Hybrid regulators have several advantages compared to buck regulators and Switched-Capacitor (SC) regulators. Hybrid regulators can be more efficient and can use smaller inductors than buck regulators. Hybrid regulators can efficiently regulate across a wider range of input to output voltage ratios. In contrast, SC regulator efficiency is high at N:M input to output voltage ratios (where N, M are integers), but efficiency drops as the ratio deviates from N:M to non-integer ratios.
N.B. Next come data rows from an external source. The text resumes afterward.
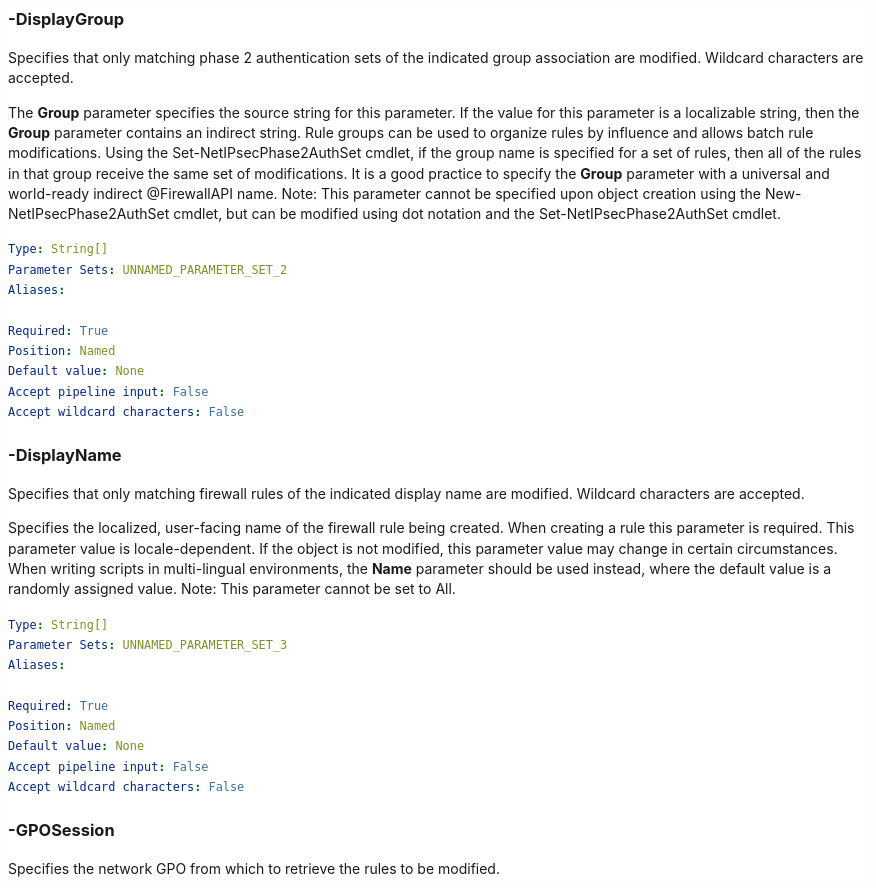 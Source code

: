 ### -DisplayGroup
Specifies that only matching phase 2 authentication sets of the indicated group association are modified.
Wildcard characters are accepted. 

The **Group** parameter specifies the source string for this parameter.
If the value for this parameter is a localizable string, then the **Group** parameter contains an indirect string.
Rule groups can be used to organize rules by influence and allows batch rule modifications.
Using the Set-NetIPsecPhase2AuthSet cmdlet, if the group name is specified for a set of rules, then all of the rules in that group receive the same set of modifications.
It is a good practice to specify the **Group** parameter with a universal  and world-ready indirect @FirewallAPI name. 
Note: This parameter cannot be specified upon object creation using the New-NetIPsecPhase2AuthSet cmdlet, but can be modified using dot notation and the Set-NetIPsecPhase2AuthSet cmdlet.

```yaml
Type: String[]
Parameter Sets: UNNAMED_PARAMETER_SET_2
Aliases: 

Required: True
Position: Named
Default value: None
Accept pipeline input: False
Accept wildcard characters: False
```

### -DisplayName
Specifies that only matching firewall rules of the indicated display name are modified.
Wildcard characters are accepted. 

Specifies the localized, user-facing name of the firewall rule being created.
When creating a rule this parameter is required.
This parameter value is locale-dependent.
If the object is not modified, this parameter value may change in certain circumstances.
When writing scripts in multi-lingual environments, the **Name** parameter should be used instead, where the default value is a randomly assigned value.
Note: This parameter cannot be set to All.

```yaml
Type: String[]
Parameter Sets: UNNAMED_PARAMETER_SET_3
Aliases: 

Required: True
Position: Named
Default value: None
Accept pipeline input: False
Accept wildcard characters: False
```

### -GPOSession
Specifies the network GPO from which to retrieve the rules to be modified.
Hybrid regulators can operate with multiple operating modes to support a wide range of input to output voltage ratios. For example, in a H21 mode, a hybrid regulator can support an input to output (VIN:VOUT) ratio between 2:1 and 1:1. As another example, in a H32 mode, a hybrid regulator can support a VIN:VOUT ratio between 3:1 and 2:1. FIGS. 1A-1C show an example of a single hybrid regulator operating in a H32 mode and FIGS. 2A-2C show an example of a single hybrid regulator operating in a H21 mode. In FIGS. 1A-1C, the VIN:VOUT ratio can be between 2:1 and 3:1. In FIGS. 2A-2C, the VIN:VOUT ratio can be between 1:1 and 2:1. The hybrid regulator in FIGS. 1A-1C and 2A-2C can switch between these two modes (i.e., the H32 mode and the H21 mode) by changing which switches are turned on and off.
The upside of having multiple operating modes is that it enables a single regulator to support a wide range of VIN:VOUT ratios, which can help cover a wide range of end applications with a single product. There are two downsides of having multiple modes. First, the regulator can require an additional feedback control that determines which mode to operate in. Second, there can be glitches while transitioning from one mode to another that can cause malfunction of the regulator. Different modes require different switches to turn on/off. If the timing of the switch activity is misaligned, some voltages on certain switches could be wrong, and a high voltage applied to a switch could break it. If surrounding conditions, such as input voltage or output current, change quickly, the regulator might need to change modes quickly, which can require very fast feedback control to change modes quickly (which feedback control can be challenging to design) and/or cause glitches during quick mode transition if all the timing requirements of related signals are not properly aligned (which proper alignment can be challenging to guarantee). For example, a hybrid regulator might be operating at 1.8V input and 1V output in H21 mode, and due to a system requirement, the input might need to quickly change to 2.5V, at which time the regulator needs to quickly change to H32 mode.
Accordingly, it is desirable to support a wider range of VIN:VOUT ratios with as few modes as possible.